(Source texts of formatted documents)

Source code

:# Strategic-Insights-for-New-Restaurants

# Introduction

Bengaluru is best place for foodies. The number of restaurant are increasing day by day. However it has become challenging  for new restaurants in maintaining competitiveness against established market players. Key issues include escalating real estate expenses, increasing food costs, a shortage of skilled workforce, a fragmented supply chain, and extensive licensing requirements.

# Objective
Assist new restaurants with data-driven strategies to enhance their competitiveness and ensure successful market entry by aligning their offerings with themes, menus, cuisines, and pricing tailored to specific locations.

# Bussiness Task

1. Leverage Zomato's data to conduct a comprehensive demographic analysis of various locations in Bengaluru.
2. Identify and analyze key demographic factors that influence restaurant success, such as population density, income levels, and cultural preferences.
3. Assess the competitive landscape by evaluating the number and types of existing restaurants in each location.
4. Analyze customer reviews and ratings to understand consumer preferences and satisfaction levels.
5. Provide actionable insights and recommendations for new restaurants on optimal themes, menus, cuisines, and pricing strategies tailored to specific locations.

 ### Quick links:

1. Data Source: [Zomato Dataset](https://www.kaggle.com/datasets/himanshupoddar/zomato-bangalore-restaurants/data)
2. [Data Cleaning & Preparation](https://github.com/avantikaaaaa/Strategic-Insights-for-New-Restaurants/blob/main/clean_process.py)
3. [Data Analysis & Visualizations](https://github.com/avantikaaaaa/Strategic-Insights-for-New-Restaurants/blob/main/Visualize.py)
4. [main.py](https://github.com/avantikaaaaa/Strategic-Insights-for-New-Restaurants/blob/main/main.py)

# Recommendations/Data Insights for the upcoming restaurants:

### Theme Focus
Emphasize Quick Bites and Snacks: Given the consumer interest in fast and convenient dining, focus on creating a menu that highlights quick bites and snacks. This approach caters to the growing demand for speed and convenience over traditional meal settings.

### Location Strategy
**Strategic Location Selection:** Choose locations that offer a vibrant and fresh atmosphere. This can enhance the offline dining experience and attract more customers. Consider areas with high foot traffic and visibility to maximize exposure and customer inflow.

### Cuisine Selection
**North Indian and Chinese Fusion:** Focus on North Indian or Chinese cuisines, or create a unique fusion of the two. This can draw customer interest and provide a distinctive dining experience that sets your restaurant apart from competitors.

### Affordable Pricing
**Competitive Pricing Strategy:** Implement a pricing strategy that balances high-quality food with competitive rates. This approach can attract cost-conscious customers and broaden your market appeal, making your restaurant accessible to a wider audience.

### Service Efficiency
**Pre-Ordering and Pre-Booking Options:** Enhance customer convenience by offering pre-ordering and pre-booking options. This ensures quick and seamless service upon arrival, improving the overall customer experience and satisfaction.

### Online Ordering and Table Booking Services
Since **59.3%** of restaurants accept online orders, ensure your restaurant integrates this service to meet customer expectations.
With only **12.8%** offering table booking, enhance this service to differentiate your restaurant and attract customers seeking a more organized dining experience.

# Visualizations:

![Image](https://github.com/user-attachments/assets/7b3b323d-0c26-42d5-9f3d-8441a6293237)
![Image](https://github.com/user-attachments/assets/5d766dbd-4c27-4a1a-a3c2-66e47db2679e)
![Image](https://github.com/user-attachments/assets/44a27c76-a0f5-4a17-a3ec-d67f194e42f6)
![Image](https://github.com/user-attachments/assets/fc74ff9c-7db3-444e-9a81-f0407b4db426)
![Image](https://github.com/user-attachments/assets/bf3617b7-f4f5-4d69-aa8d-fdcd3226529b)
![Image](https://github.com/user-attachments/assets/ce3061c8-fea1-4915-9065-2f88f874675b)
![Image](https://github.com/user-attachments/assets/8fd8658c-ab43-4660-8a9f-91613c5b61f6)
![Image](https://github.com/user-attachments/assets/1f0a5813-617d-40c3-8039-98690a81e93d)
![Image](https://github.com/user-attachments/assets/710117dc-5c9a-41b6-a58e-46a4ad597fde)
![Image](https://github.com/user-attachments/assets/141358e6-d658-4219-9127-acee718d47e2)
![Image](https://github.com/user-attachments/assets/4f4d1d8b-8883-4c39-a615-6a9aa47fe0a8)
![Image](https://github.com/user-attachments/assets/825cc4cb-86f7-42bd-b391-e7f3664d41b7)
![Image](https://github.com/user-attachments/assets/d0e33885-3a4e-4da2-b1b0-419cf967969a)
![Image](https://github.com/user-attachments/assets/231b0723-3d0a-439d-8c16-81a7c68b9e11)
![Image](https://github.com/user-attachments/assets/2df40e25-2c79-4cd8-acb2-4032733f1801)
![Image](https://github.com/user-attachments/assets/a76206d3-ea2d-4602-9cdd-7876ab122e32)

**Task instructions:** Copy the entries above exactly, leaving none out.

**Result of this task:**
Source code

:# Strategic-Insights-for-New-Restaurants

# Introduction

Bengaluru is best place for foodies. The number of restaurant are increasing day by day. However it has become challenging  for new restaurants in maintaining competitiveness against established market players. Key issues include escalating real estate expenses, increasing food costs, a shortage of skilled workforce, a fragmented supply chain, and extensive licensing requirements.

# Objective
Assist new restaurants with data-driven strategies to enhance their competitiveness and ensure successful market entry by aligning their offerings with themes, menus, cuisines, and pricing tailored to specific locations.

# Bussiness Task

1. Leverage Zomato's data to conduct a comprehensive demographic analysis of various locations in Bengaluru.
2. Identify and analyze key demographic factors that influence restaurant success, such as population density, income levels, and cultural preferences.
3. Assess the competitive landscape by evaluating the number and types of existing restaurants in each location.
4. Analyze customer reviews and ratings to understand consumer preferences and satisfaction levels.
5. Provide actionable insights and recommendations for new restaurants on optimal themes, menus, cuisines, and pricing strategies tailored to specific locations.

 ### Quick links:

1. Data Source: [Zomato Dataset](https://www.kaggle.com/datasets/himanshupoddar/zomato-bangalore-restaurants/data)
2. [Data Cleaning & Preparation](https://github.com/avantikaaaaa/Strategic-Insights-for-New-Restaurants/blob/main/clean_process.py)
3. [Data Analysis & Visualizations](https://github.com/avantikaaaaa/Strategic-Insights-for-New-Restaurants/blob/main/Visualize.py)
4. [main.py](https://github.com/avantikaaaaa/Strategic-Insights-for-New-Restaurants/blob/main/main.py)

# Recommendations/Data Insights for the upcoming restaurants:

### Theme Focus
Emphasize Quick Bites and Snacks: Given the consumer interest in fast and convenient dining, focus on creating a menu that highlights quick bites and snacks. This approach caters to the growing demand for speed and convenience over traditional meal settings.

### Location Strategy
**Strategic Location Selection:** Choose locations that offer a vibrant and fresh atmosphere. This can enhance the offline dining experience and attract more customers. Consider areas with high foot traffic and visibility to maximize exposure and customer inflow.

### Cuisine Selection
**North Indian and Chinese Fusion:** Focus on North Indian or Chinese cuisines, or create a unique fusion of the two. This can draw customer interest and provide a distinctive dining experience that sets your restaurant apart from competitors.

### Affordable Pricing
**Competitive Pricing Strategy:** Implement a pricing strategy that balances high-quality food with competitive rates. This approach can attract cost-conscious customers and broaden your market appeal, making your restaurant accessible to a wider audience.

### Service Efficiency
**Pre-Ordering and Pre-Booking Options:** Enhance customer convenience by offering pre-ordering and pre-booking options. This ensures quick and seamless service upon arrival, improving the overall customer experience and satisfaction.

### Online Ordering and Table Booking Services
Since **59.3%** of restaurants accept online orders, ensure your restaurant integrates this service to meet customer expectations.
With only **12.8%** offering table booking, enhance this service to differentiate your restaurant and attract customers seeking a more organized dining experience.

# Visualizations:

![Image](https://github.com/user-attachments/assets/7b3b323d-0c26-42d5-9f3d-8441a6293237)
![Image](https://github.com/user-attachments/assets/5d766dbd-4c27-4a1a-a3c2-66e47db2679e)
![Image](https://github.com/user-attachments/assets/44a27c76-a0f5-4a17-a3ec-d67f194e42f6)
![Image](https://github.com/user-attachments/assets/fc74ff9c-7db3-444e-9a81-f0407b4db426)
![Image](https://github.com/user-attachments/assets/bf3617b7-f4f5-4d69-aa8d-fdcd3226529b)
![Image](https://github.com/user-attachments/assets/ce3061c8-fea1-4915-9065-2f88f874675b)
![Image](https://github.com/user-attachments/assets/8fd8658c-ab43-4660-8a9f-91613c5b61f6)
![Image](https://github.com/user-attachments/assets/1f0a5813-617d-40c3-8039-98690a81e93d)
![Image](https://github.com/user-attachments/assets/710117dc-5c9a-41b6-a58e-46a4ad597fde)
![Image](https://github.com/user-attachments/assets/141358e6-d658-4219-9127-acee718d47e2)
![Image](https://github.com/user-attachments/assets/4f4d1d8b-8883-4c39-a615-6a9aa47fe0a8)
![Image](https://github.com/user-attachments/assets/825cc4cb-86f7-42bd-b391-e7f3664d41b7)
![Image](https://github.com/user-attachments/assets/d0e33885-3a4e-4da2-b1b0-419cf967969a)
![Image](https://github.com/user-attachments/assets/231b0723-3d0a-439d-8c16-81a7c68b9e11)
![Image](https://github.com/user-attachments/assets/2df40e25-2c79-4cd8-acb2-4032733f1801)
![Image](https://github.com/user-attachments/assets/a76206d3-ea2d-4602-9cdd-7876ab122e32)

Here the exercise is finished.